| Item 1. | Security and Issuer |
| (a) | Title of Class of Securities:
Common Shares, par value $0.0001 per share |
| (b) | Name of Issuer:
Seanergy Maritime Holdings Corp. |
| (c) | Address of Issuer's Principal Executive Offices:
154 Vouliagmenis Avenue, Glyfada,
GREECE
, 166 74. |
Item 1 Comment:
This Amendment No. 9 to Schedule 13D (this "Amendment") amends and supplements the Schedule 13D filed on November 24, 2023, as amended and supplemented by Amendment No. 1 to Schedule 13D on December 5, 2023, Amendment No. 2 to Schedule 13D on December 13, 2023, Amendment No. 3 to Schedule 13D on January 10, 2024, Amendment No. 4 to Schedule 13D on January 26, 2024, Amendment No. 5 to Schedule 13D on March 5, 2024, Amendment No. 6 to Schedule 13D on May 31, 2024, Amendment No. 7 to Schedule 13D on June 3, 2024 and Amendment No. 8 to Schedule 13D on October 15, 2024 (the "Initial 13D", and the Initial 13D as further amended and supplemented by this Amendment, the "Schedule 13D") by the Reporting Persons, relating to the common shares, par value $0.0001 per share (the "Common Shares"), of Seanergy Maritime Holdings Corp., a corporation formed under the laws of the Republic of the Marshall Islands (the "Issuer").
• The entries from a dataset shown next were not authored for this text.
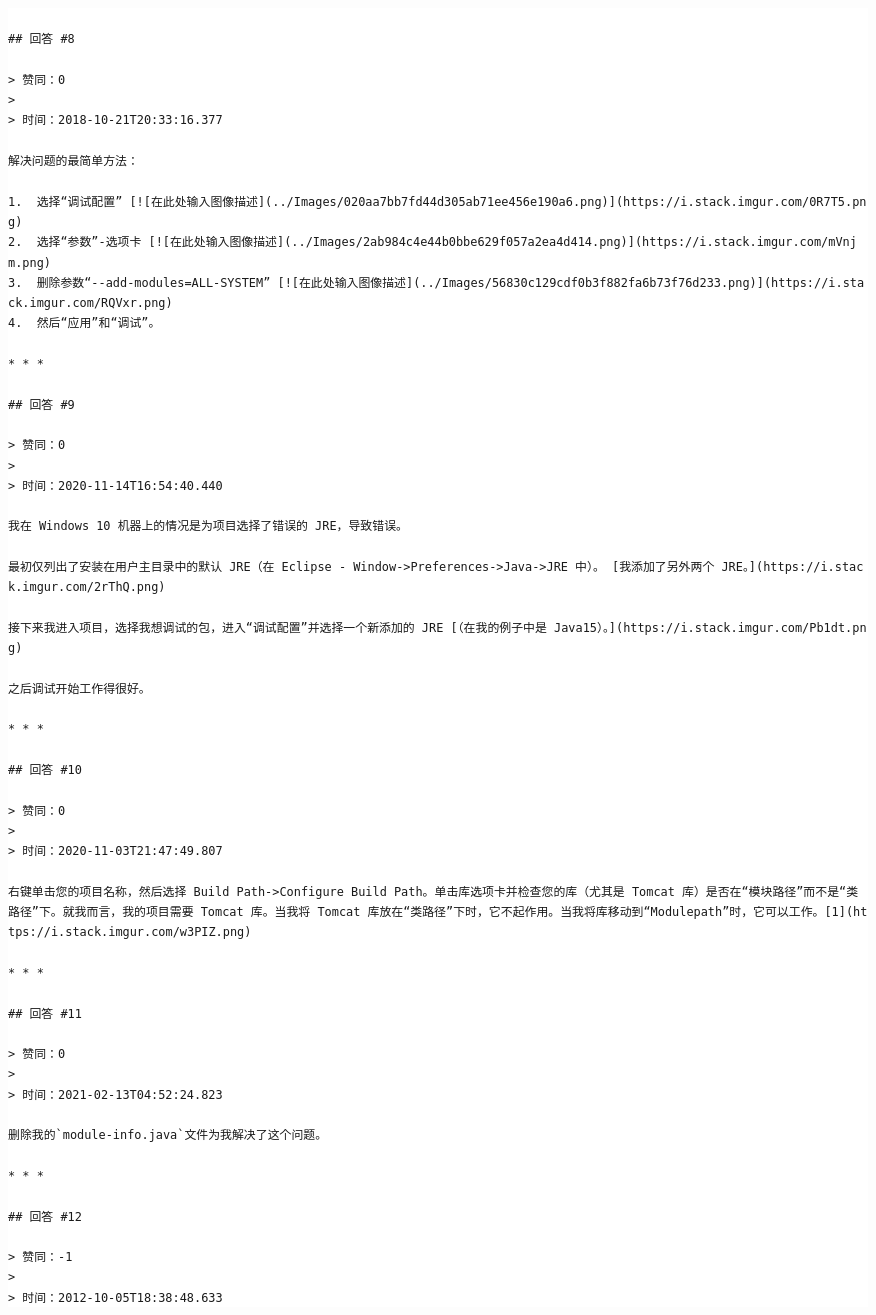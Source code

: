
```

## 回答 #8

> 赞同：0
> 
> 时间：2018-10-21T20:33:16.377

解决问题的最简单方法：

1.  选择“调试配置” [![在此处输入图像描述](../Images/020aa7bb7fd44d305ab71ee456e190a6.png)](https://i.stack.imgur.com/0R7T5.png)
2.  选择“参数”-选项卡 [![在此处输入图像描述](../Images/2ab984c4e44b0bbe629f057a2ea4d414.png)](https://i.stack.imgur.com/mVnjm.png)
3.  删除参数“--add-modules=ALL-SYSTEM” [![在此处输入图像描述](../Images/56830c129cdf0b3f882fa6b73f76d233.png)](https://i.stack.imgur.com/RQVxr.png)
4.  然后“应用”和“调试”。

* * *

## 回答 #9

> 赞同：0
> 
> 时间：2020-11-14T16:54:40.440

我在 Windows 10 机器上的情况是为项目选择了错误的 JRE，导致错误。

最初仅列出了安装在用户主目录中的默认 JRE（在 Eclipse - Window->Preferences->Java->JRE 中）。 [我添加了另外两个 JRE。](https://i.stack.imgur.com/2rThQ.png)

接下来我进入项目，选择我想调试的包，进入“调试配置”并选择一个新添加的 JRE [（在我的例子中是 Java15）。](https://i.stack.imgur.com/Pb1dt.png)

之后调试开始工作得很好。

* * *

## 回答 #10

> 赞同：0
> 
> 时间：2020-11-03T21:47:49.807

右键单击您的项目名称，然后选择 Build Path->Configure Build Path。单击库选项卡并检查您的库（尤其是 Tomcat 库）是否在“模块路径”而不是“类路径”下。就我而言，我的项目需要 Tomcat 库。当我将 Tomcat 库放在“类路径”下时，它不起作用。当我将库移动到“Modulepath”时，它可以工作。[1](https://i.stack.imgur.com/w3PIZ.png)

* * *

## 回答 #11

> 赞同：0
> 
> 时间：2021-02-13T04:52:24.823

删除我的`module-info.java`文件为我解决了这个问题。

* * *

## 回答 #12

> 赞同：-1
> 
> 时间：2012-10-05T18:38:48.633
```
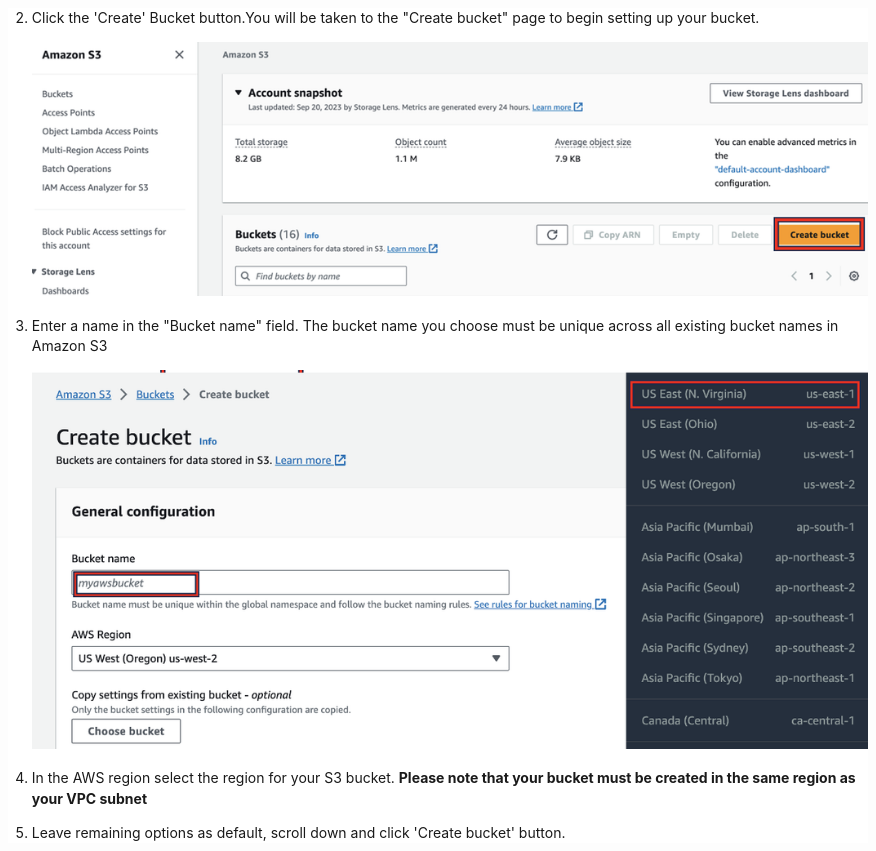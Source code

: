   2. Click the 'Create' Bucket button.You will be taken to the "Create bucket" page to begin setting up your bucket.

      ![plot](./images/S3_2.png)
      
   3. Enter a name in the "Bucket name" field. The bucket name you choose must be unique across all existing bucket names in Amazon S3

      ![plot](./images/S3_3.png)
      
   4. In the AWS region select the region for your S3 bucket. **Please note that your bucket must be created in the same region as your VPC subnet**
      
   5. Leave remaining options as default, scroll down and click 'Create bucket' button.

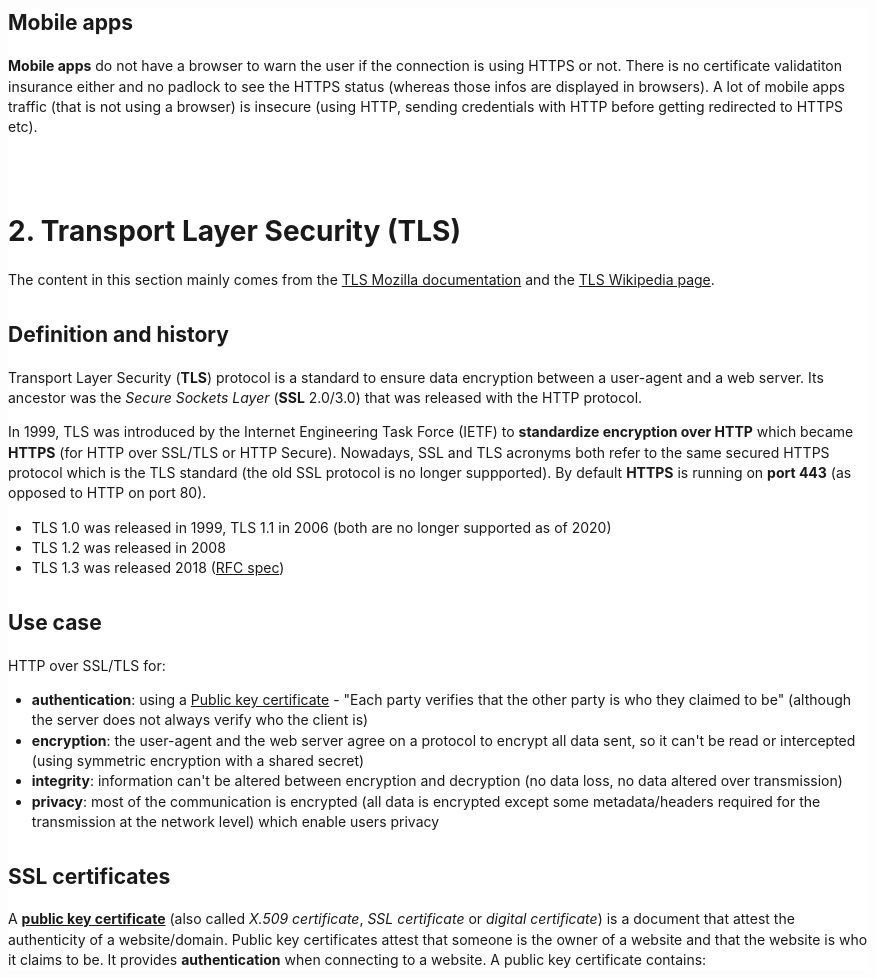 
## Mobile apps
 **Mobile apps** do not have a browser to warn the user if the connection is using HTTPS or not. There is no certificate validatiton insurance either and no padlock to see the HTTPS status (whereas those infos are displayed in browsers). A lot of mobile apps traffic (that is not using a browser) is insecure (using HTTP, sending credentials with HTTP before getting redirected to HTTPS etc).

<br>


# 2. Transport Layer Security (TLS) <a id="tls"></a>

The content in this section mainly comes from the [TLS Mozilla documentation](https://developer.mozilla.org/en-US/docs/Web/Security/Transport_Layer_Security) and the [TLS Wikipedia page](https://en.wikipedia.org/wiki/Transport_Layer_Security).

## Definition and history
Transport Layer Security (**TLS**) protocol is a standard to ensure data encryption between a user-agent and a web server. Its ancestor was the *Secure Sockets Layer* (**SSL** 2.0/3.0) that was released with the HTTP protocol.

In 1999, TLS was introduced by the Internet Engineering Task Force (IETF) to **standardize encryption over HTTP** which became **HTTPS** (for HTTP over SSL/TLS or HTTP Secure). Nowadays, SSL and TLS acronyms both refer to the same secured HTTPS protocol which is the TLS standard (the old SSL protocol is no longer suppported). By default **HTTPS** is running on **port 443** (as opposed to HTTP on port 80).

- TLS 1.0 was released in 1999, TLS 1.1 in 2006 (both are no longer supported as of 2020)
- TLS 1.2 was released in 2008 
- TLS 1.3 was released 2018 ([RFC spec](https://tools.ietf.org/html/rfc8446))

## Use case
HTTP over SSL/TLS for:

* **authentication**: using a [Public key certificate](#sslcert) - "Each party verifies that the other party is who they claimed to be" (although the server does not always verify who the client is)
* **encryption**: the user-agent and the web server agree on a protocol to encrypt all data sent, so it can't be read or intercepted (using symmetric encryption with a shared secret)
* **integrity**: information can't be altered between encryption and decryption (no data loss, no data altered over transmission)
* **privacy**: most of the communication is encrypted (all data is encrypted except some metadata/headers required for the transmission at the network level) which enable users privacy


## SSL certificates <a id="sslcert"></a>

A **[public key certificate](https://en.wikipedia.org/wiki/Public_key_certificate)** (also called _X.509 certificate_, _SSL certificate_ or _digital certificate_) is a document that attest the authenticity of a website/domain. Public key certificates  attest that someone is the owner of a website and that the website is who it claims to be. It provides **authentication** when connecting to a website. A public key certificate contains:
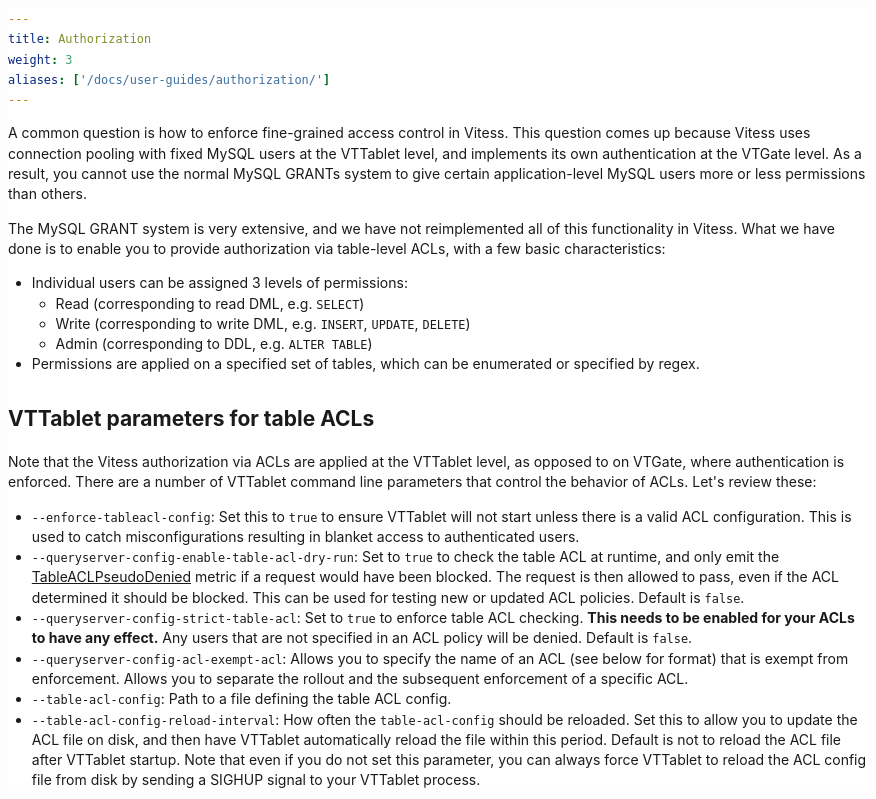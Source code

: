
 ```yaml
---
title: Authorization
weight: 3
aliases: ['/docs/user-guides/authorization/'] 
---
```


A common question is how to enforce fine-grained access control in Vitess.
This question comes up because Vitess uses connection pooling with fixed
MySQL users at the VTTablet level, and implements its own authentication
at the VTGate level. As a result, you cannot use the normal MySQL GRANTs
system to give certain application-level MySQL users more or less permissions
than others.

The MySQL GRANT system is very extensive, and we have not reimplemented
all of this functionality in Vitess.  What we have done is to enable you
to provide authorization via table-level ACLs, with a few basic
characteristics:

 * Individual users can be assigned 3 levels of permissions:
   * Read (corresponding to read DML, e.g. `SELECT`)
   * Write (corresponding to write DML, e.g. `INSERT`, `UPDATE`, `DELETE`)
   * Admin (corresponding to DDL, e.g. `ALTER TABLE`)
 * Permissions are applied on a specified set of tables, which can be
   enumerated or specified by regex.

## VTTablet parameters for table ACLs

Note that the Vitess authorization via ACLs are applied at the VTTablet
level, as opposed to on VTGate, where authentication is enforced.
There are a number of VTTablet command line parameters that control the
behavior of ACLs.  Let's review these:

 * `--enforce-tableacl-config`:  Set this to `true` to ensure VTTablet will not
   start unless there is a valid ACL configuration. This is used to
   catch misconfigurations resulting in blanket access to authenticated
   users.
 * `--queryserver-config-enable-table-acl-dry-run`:  Set to `true` to check the
   table ACL at runtime, and only emit the
   [TableACLPseudoDenied](../../configuration-basic/monitoring)
   metric if a request would have been blocked. The request is then
   allowed to pass, even if the ACL determined it should
   be blocked.  This can be used for testing new or updated ACL policies.
   Default is `false`.
 * `--queryserver-config-strict-table-acl`: Set to `true` to enforce table ACL
   checking.  **This needs to be enabled for your ACLs to have any effect.**
   Any users that are not specified in an ACL policy will be denied.
   Default is `false`.
 * `--queryserver-config-acl-exempt-acl`:  Allows you to specify the name
   of an ACL (see below for format) that is exempt from enforcement.
   Allows you to separate the rollout and the subsequent enforcement of
   a specific ACL.
 * `--table-acl-config`: Path to a file defining the table ACL config.
 * `--table-acl-config-reload-interval`:  How often the `table-acl-config`
   should be reloaded.  Set this to allow you to update the ACL file on
   disk, and then have VTTablet automatically reload the file within this
   period.  Default is not to reload the ACL file after VTTablet startup.
   Note that even if you do not set this parameter, you can always force
   VTTablet to reload the ACL config file from disk by sending a SIGHUP
   signal to your VTTablet process.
Capitalized terms not defined in this Amendment shall have the meanings ascribed to them in the Initial 13D. |
| Item 4. | Purpose of Transaction |
| | Item 4 of the Initial 13D is hereby supplemented as set forth below.
"As previously disclosed, on March 4, 2024, Sphinx, one of the Reporting Persons, commenced litigation in the Republic of the Marshall Islands against Stamatis Tsantanis, Christina Anagnostara, Dimitrios Anagnostopoulos, Elias Culucundis, Ioannis (John) Kartsonas and the Issuer by filing a complaint in the High Court of the Republic of the Marshall Islands (the "High Court"), seeking, among other things, to void and cancel the Series B Preferred Stock issued to Mr. Tsantanis, to cancel the certificate of designation for the Series B Preferred Stock, to prohibit Mr. Tsantanis from exercising the voting rights of the Series B Preferred Stock and to prohibit the Issuer from recognizing any such votes purportedly cast. The High Court rendered a decision in that case, dismissing Sphinx's complaint on the basis that Sphinx lacked standing to bring its claims, on October 28, 2024 and issued a corrected order amending that decision on October 30, 2024 and the Supreme Court of the Marshall Islands rendered a decision in the appeal of such case on February 20, 2026 affirming the High Court's dismissal. In light of the decision of the Supreme Court of the Marshall Islands, as of March 16, 2026, the Reporting Persons no longer intend to seek to change or influence the control of the Company or to change the Company's capital structure or corporate governance." |
| Item 5. | Interest in Securities of the Issuer |
| (a) | Item 5(a) of the Initial 13D is hereby amended and restated as set forth below:
"(a), (b) The Reporting Persons each may be deemed to beneficially own all of the 1,848,534 Common Shares (the "Subject Shares") reported herein, which represent approximately 8.8% of Issuer's outstanding Common Shares, based on the 20,902,365 shares stated by the Issuer as being outstanding as of June 30, 2025 in the Issuer's Report on Form 6-K, filed with the SEC on August 7, 2025.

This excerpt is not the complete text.